Advanced Usage:

Parameters:

The following table outlines user-controllable parameters that can be adjusted at run time:

Parameter Name

Default Value

Description

infile

N/A, required

Prefix to plink library or .raw file to be used as input

out

‘chrY_hgs’

Prefix to .out and .all files generated by SNAPPY

min_hap_score

0.6

Minimum match score for a haplogroup to be considered for assignment

min_deep_score

0.8

Minimum score to switch from highest scoring haplogroup to the deepest haplogroup for assignment

ref_files_dir

‘ref_data’

Directory where SNAPPY’s reference files are saved

id2pos

‘id_to_pos.txt’.

File listing SNP ids and corresponding positions

pos2allele

‘pos_to_allele.txt’

File listing SNP positions and corresponding alleles

hg2snp

‘y_hg_and_snps.sort’

File listing markers and haplogroups

tree_strct

‘tree_structure.txt’

file listing haplogroup parent-child relationships for haplogroups that do not conform to naming conventions

ancestral_hg_depth

2

number of ancestral haplogroups to check when considering whether a haplogroup receives a score

truncate_haps

N/A

file with list of haplogroups past which SNAPPY will not make assignments

All adjustable parameters can be accessed at runtime by calling SNAPPY followed by –help. To adjust a parameter, append a double hyphen (–) followed immediately by the parameter name, a space, and the desired value for that parameter.

Example:

snappy --infile plink_prefix --min_hap_score 0.7

Auxiliary Tools:

SNAPPY’s installation includes three additional tools to create a custom SNP library created from ISOGG to allow users to customize their library based on their genotyped sites, and to allow a user to make haplogroup calls with the most up-to-date data possible. These tools are: snappy-clean, snappy-qc, and snappy-build. Each of these tools has options that can be viewed at run-time via the --help argument.

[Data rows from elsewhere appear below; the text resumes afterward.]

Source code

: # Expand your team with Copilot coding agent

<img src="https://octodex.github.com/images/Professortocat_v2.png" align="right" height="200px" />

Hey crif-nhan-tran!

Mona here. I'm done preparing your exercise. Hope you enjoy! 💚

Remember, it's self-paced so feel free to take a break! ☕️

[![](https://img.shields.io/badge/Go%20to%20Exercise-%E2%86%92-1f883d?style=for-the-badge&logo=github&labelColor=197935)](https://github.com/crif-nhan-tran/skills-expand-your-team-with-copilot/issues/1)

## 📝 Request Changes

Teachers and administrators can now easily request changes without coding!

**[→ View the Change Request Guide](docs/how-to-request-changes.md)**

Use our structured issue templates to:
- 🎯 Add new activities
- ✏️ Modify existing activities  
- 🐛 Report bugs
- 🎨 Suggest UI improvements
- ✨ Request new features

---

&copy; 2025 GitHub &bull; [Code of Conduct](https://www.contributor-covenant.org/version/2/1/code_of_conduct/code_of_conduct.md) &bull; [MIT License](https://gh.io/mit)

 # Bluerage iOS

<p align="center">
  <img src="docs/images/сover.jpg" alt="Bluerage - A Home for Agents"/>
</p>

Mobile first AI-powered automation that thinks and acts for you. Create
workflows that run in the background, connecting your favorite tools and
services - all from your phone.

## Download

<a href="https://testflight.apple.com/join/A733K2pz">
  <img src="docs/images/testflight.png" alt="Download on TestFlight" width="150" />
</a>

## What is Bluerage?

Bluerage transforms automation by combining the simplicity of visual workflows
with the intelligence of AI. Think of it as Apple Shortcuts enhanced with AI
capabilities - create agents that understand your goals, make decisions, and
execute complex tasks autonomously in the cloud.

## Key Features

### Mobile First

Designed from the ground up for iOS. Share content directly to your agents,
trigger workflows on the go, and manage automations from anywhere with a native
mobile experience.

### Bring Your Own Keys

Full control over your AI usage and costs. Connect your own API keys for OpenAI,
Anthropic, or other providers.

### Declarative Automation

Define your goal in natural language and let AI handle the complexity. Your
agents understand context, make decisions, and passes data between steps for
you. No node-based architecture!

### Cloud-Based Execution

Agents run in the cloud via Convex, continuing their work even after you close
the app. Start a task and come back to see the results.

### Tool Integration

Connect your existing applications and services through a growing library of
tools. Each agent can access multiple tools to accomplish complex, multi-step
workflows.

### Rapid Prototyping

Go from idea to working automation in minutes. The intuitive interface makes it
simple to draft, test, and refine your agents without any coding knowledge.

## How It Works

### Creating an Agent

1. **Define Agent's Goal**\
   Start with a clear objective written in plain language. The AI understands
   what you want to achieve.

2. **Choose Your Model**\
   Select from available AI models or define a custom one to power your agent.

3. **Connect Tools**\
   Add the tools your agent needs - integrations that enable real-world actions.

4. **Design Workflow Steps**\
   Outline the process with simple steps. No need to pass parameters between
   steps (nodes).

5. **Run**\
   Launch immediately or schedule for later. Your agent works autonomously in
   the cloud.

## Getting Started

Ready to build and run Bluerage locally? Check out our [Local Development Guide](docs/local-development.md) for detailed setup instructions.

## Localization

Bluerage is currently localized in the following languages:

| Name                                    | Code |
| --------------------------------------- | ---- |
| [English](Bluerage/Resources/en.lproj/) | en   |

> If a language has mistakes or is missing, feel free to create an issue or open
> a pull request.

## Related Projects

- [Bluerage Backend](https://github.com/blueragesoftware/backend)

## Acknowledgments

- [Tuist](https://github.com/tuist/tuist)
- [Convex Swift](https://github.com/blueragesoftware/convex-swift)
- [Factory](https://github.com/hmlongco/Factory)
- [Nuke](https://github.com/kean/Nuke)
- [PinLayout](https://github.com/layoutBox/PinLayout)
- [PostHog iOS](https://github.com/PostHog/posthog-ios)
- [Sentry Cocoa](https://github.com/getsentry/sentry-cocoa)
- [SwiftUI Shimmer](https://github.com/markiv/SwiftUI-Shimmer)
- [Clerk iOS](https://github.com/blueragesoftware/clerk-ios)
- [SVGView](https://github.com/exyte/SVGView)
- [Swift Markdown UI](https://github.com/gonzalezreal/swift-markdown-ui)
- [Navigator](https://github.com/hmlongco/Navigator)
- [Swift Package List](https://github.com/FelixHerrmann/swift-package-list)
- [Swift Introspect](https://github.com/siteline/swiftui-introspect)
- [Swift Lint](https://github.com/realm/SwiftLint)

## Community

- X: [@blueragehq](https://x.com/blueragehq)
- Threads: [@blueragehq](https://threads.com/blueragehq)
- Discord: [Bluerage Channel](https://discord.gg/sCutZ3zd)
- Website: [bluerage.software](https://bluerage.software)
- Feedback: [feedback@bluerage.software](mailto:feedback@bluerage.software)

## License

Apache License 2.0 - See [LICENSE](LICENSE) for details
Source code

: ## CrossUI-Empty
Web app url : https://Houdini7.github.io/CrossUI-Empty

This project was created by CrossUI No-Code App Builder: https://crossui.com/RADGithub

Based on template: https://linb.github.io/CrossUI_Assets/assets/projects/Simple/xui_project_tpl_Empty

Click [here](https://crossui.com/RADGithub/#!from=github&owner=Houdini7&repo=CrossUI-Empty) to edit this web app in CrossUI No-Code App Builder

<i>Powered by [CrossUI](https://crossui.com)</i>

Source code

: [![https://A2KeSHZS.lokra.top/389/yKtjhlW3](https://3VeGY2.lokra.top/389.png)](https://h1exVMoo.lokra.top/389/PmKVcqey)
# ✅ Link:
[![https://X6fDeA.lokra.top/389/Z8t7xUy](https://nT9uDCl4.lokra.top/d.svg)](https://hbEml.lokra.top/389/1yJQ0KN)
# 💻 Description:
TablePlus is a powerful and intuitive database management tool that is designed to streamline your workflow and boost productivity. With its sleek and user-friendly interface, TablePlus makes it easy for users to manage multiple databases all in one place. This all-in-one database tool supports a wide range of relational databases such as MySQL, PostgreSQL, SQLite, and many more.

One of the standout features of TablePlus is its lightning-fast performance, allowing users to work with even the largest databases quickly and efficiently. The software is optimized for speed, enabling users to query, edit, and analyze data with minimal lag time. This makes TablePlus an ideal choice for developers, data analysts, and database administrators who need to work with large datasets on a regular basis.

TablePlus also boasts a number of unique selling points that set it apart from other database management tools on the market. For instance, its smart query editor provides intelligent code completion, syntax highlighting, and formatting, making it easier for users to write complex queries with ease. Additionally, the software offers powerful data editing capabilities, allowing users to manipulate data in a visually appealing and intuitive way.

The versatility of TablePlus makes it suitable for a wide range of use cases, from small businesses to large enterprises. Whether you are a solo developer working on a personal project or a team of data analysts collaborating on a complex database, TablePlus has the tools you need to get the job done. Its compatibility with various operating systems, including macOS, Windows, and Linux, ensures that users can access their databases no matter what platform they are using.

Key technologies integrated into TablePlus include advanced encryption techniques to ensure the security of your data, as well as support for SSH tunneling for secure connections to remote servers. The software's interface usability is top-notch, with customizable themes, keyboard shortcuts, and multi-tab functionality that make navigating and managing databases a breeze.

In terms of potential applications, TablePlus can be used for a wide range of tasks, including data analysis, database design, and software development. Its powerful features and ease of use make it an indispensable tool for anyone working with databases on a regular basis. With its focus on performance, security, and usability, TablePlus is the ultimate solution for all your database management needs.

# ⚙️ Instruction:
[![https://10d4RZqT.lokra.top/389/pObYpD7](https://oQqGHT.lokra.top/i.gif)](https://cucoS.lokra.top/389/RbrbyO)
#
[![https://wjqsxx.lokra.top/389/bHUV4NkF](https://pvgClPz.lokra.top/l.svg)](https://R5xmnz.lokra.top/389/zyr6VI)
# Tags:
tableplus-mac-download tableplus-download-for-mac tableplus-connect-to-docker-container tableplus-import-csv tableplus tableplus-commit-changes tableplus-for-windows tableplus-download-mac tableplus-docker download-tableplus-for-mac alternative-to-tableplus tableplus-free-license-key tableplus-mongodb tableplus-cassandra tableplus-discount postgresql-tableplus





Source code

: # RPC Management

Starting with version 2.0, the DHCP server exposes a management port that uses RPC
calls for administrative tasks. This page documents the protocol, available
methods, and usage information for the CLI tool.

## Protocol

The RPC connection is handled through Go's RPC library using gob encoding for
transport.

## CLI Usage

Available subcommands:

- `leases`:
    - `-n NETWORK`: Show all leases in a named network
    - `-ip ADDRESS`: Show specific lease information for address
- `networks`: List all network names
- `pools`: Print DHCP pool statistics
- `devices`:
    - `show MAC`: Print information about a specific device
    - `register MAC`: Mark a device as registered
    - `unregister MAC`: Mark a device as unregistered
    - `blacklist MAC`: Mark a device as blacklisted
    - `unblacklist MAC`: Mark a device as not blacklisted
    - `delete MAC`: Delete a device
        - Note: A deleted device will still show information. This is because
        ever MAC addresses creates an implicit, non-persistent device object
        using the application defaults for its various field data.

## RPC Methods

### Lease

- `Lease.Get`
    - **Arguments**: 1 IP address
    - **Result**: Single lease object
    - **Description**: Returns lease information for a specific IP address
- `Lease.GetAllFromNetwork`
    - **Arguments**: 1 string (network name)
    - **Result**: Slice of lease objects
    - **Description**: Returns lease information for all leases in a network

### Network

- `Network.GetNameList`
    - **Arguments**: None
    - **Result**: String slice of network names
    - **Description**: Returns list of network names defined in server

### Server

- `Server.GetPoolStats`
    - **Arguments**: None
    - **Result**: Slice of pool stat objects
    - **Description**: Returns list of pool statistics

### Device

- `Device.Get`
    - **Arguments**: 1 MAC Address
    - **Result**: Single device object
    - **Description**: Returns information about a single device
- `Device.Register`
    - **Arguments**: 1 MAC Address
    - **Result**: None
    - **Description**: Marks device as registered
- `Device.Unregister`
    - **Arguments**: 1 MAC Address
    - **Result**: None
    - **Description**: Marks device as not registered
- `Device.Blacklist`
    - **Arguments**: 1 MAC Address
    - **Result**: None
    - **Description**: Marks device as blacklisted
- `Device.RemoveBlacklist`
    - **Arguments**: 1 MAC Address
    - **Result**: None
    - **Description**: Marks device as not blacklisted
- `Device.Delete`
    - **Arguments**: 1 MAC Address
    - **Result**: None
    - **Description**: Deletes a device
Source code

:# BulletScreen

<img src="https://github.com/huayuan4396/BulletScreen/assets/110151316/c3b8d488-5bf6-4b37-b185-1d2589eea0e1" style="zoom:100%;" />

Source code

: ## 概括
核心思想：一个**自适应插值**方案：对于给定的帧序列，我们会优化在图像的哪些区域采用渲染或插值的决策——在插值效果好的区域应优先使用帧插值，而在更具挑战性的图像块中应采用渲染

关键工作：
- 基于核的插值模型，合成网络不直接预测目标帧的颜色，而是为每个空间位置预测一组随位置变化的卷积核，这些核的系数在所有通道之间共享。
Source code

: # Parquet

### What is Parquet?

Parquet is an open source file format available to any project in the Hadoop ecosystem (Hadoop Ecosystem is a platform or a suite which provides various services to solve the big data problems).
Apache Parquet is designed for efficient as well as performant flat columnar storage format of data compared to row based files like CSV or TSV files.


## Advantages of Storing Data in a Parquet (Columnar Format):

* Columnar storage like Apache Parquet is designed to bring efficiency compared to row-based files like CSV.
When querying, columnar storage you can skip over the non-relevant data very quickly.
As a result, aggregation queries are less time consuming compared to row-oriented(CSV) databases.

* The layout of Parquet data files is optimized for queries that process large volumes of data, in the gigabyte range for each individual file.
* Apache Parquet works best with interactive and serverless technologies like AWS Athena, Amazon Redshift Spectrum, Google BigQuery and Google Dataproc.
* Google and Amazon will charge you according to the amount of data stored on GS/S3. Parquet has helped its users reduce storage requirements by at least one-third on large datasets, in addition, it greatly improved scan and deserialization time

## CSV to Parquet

Creating Custom Reference Libraries:

To start creating a library, download the most recent SNP index table from ISOGG as a .tsv file. In the example below, the .tsv is saved as ISOGG_SNP_index.tsv. Use the downloaded table as input to snappy-clean as follows:

snappy-clean --infile ISOGG_SNP_index.tsv

Then run snappy-qc as follows:

snappy-qc --infile isogg_snps.txt

Finally, run snappy-build:

snappy-build --snp_list snp_qc.txt --pos_file genotyped_positions.txt --tree_file ref_files/tree_structure.txt

where genotyped_positions.txt is a file where each row gives the position of a genotyped site in the data to be used for haplogroup assignmenet, and ref_files/tree_strucutre.txt is the tree structure distributed file with the default reference files for SNAPPY.

Instructions on Uninstalling SNAPPY:

Simply run pip uninstall snappy from a terminal window. If prompted to confirm removal, press “y”.

Notes and Considerations:

  • All reference files included in the current distribution of SNAPPY use positions from human genome version GRCh37. Genotype positions from other versions of the human genome may result in inaccurate results.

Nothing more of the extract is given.